What was the customers Business Need/Challenge?
Client is India’s largest lending firm. Client had their month end customer segmentation processing solution built using SAS. SAS was not able to scale with lareg volumes of data((>500GB ) crunching and was running for more than 30days for each run, which was as a blocker for Business teams.
What solutions has Fragma delivered to drive the consumption of Azure?
Fragma Data provided a new scalable architecture using Azure Data Platform components – Spark over HDInsight for ETL, Spark ML for Classsification, Data Factory for orchestration, Polybase for copy and Spark MLLib for building the customer segmentation model using the entire customer data.

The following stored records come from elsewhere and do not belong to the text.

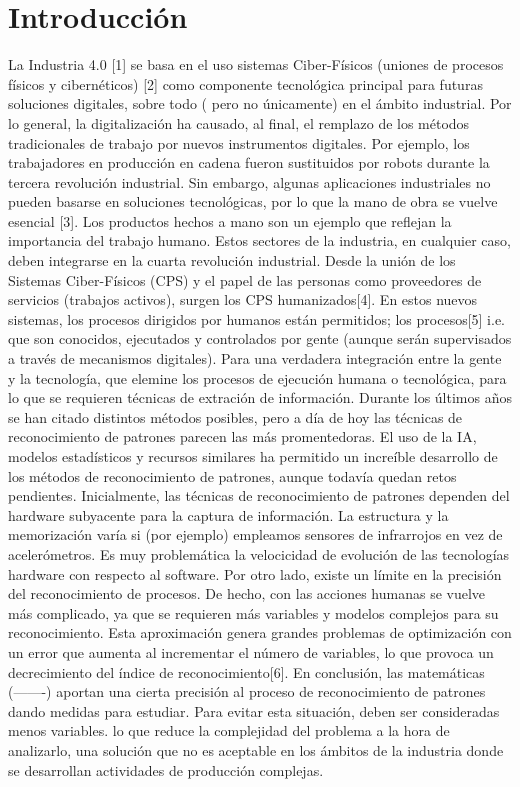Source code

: \documentclass{article}
\begin{document}
\section{Introducción}
La Industria 4.0 [1] se basa en el uso sistemas Ciber-Físicos (uniones de procesos físicos y cibernéticos) [2] como componente tecnológica principal para futuras soluciones digitales, sobre todo  ( pero no únicamente) en el ámbito industrial. Por lo general, la digitalización ha causado, al final, el remplazo de los métodos tradicionales de trabajo por nuevos instrumentos digitales.
Por ejemplo, los trabajadores en producción en cadena fueron sustituidos por robots durante la tercera revolución industrial.
Sin embargo, algunas aplicaciones industriales no pueden basarse en soluciones tecnológicas, por lo que la mano de obra se vuelve esencial [3].  Los productos hechos a mano son un ejemplo que reflejan la importancia del trabajo humano. Estos sectores de la industria, en cualquier caso, deben integrarse en la cuarta revolución industrial. Desde la unión de los Sistemas Ciber-Físicos (CPS) y el papel de las personas como proveedores de servicios (trabajos activos), surgen los CPS humanizados[4]. En estos nuevos sistemas, los procesos dirigidos por humanos están permitidos; los procesos[5] i.e. que son conocidos, ejecutados y controlados por gente (aunque serán supervisados a través de mecanismos digitales).
Para una verdadera integración entre la gente y la tecnología, que elemine los procesos de ejecución humana o tecnológica, para lo que se requieren técnicas de extración de información. Durante los últimos años se han citado distintos métodos posibles, pero a día de hoy las técnicas de reconocimiento de patrones parecen las más promentedoras.
El uso de la IA, modelos estadísticos y recursos similares ha permitido un increíble desarrollo de los métodos de reconocimiento de patrones, aunque todavía quedan retos pendientes.
Inicialmente, las técnicas de reconocimiento de patrones dependen del hardware subyacente para la captura de información. La estructura y la memorización varía si (por ejemplo)   empleamos sensores de infrarrojos en vez de acelerómetros. Es muy problemática la velocicidad de evolución de las tecnologías hardware con respecto al software. 
Por otro lado, existe un límite en la precisión del reconocimiento de procesos. De hecho, con las acciones humanas se vuelve más complicado, ya que se requieren más variables y modelos complejos para su reconocimiento. Esta aproximación genera grandes problemas de optimización con un error que aumenta al incrementar el número de variables, lo que provoca un decrecimiento del índice de reconocimiento[6]. En conclusión, las matemáticas (-------) aportan una cierta precisión al proceso de reconocimiento de patrones dando medidas para estudiar. Para evitar esta situación, deben ser consideradas menos variables. lo que reduce la complejidad del problema a la hora de analizarlo, una solución que no es aceptable en los ámbitos de la industria donde se desarrollan actividades de producción complejas.
\end{document}
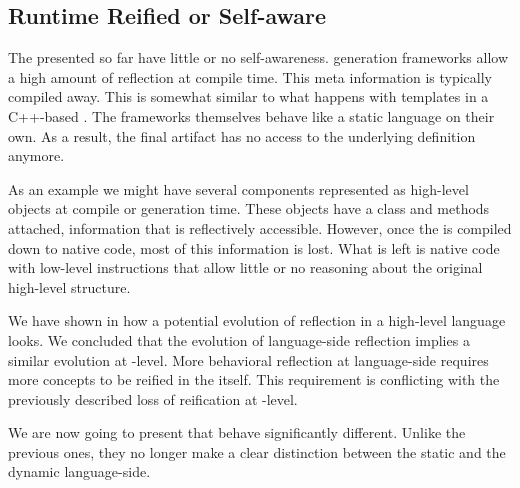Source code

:\subsection{Runtime Reified or Self-aware \VMs}

The \VMs presented so far have little or no self-awareness.
\VM generation frameworks allow a high amount of reflection at \VM compile time.
This meta information is typically compiled away.
This is somewhat similar to what happens with templates in a C++-based \VM.
The \VM frameworks themselves behave like a static language on their own.
As a result, the final \VM artifact has no access to the underlying definition anymore.

As an example we might have several \VM components represented as high-level objects at compile or \VM generation time.
These objects have a class and methods attached, information that is reflectively accessible.
However, once the \VM is compiled down to native code, most of this information is lost.
What is left is native code with low-level instructions that allow little or no reasoning about the original high-level structure.

We have shown in  how a potential evolution of reflection in a high-level language looks.
We concluded that the evolution of language-side reflection implies a similar evolution at \VM-level.
More behavioral reflection at language-side requires more concepts to be reified in the \VM itself.
This requirement is conflicting with the previously described loss of reification at \VM-level.

We are now going to present \VMs that behave significantly different.
Unlike the previous ones, they no longer make a clear distinction between the static \VM and the dynamic language-side.


\subsubsection*{\DwarfPython}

What impact did Fragma drive, how did the solution/offering address the customers business needs?
Earlier processing was taking more than 30days, in spark it has come down to about less than 14Hrs. This solution sets the benchmark to move all their SAS on-premise solutions to Azure HDInsights. This has massive impact across business teams, as they couldn’t run this process in SAS at all, this is an excellent case study for all other customers who are using SAS.
Polybase for copy to/from Azure EDW, Spark over HDInsight for ETL, Spark ML for Classification, Data Factory for orchestration. This biggest learning for client was to realize power of HDInsights for building Big Data Solutions.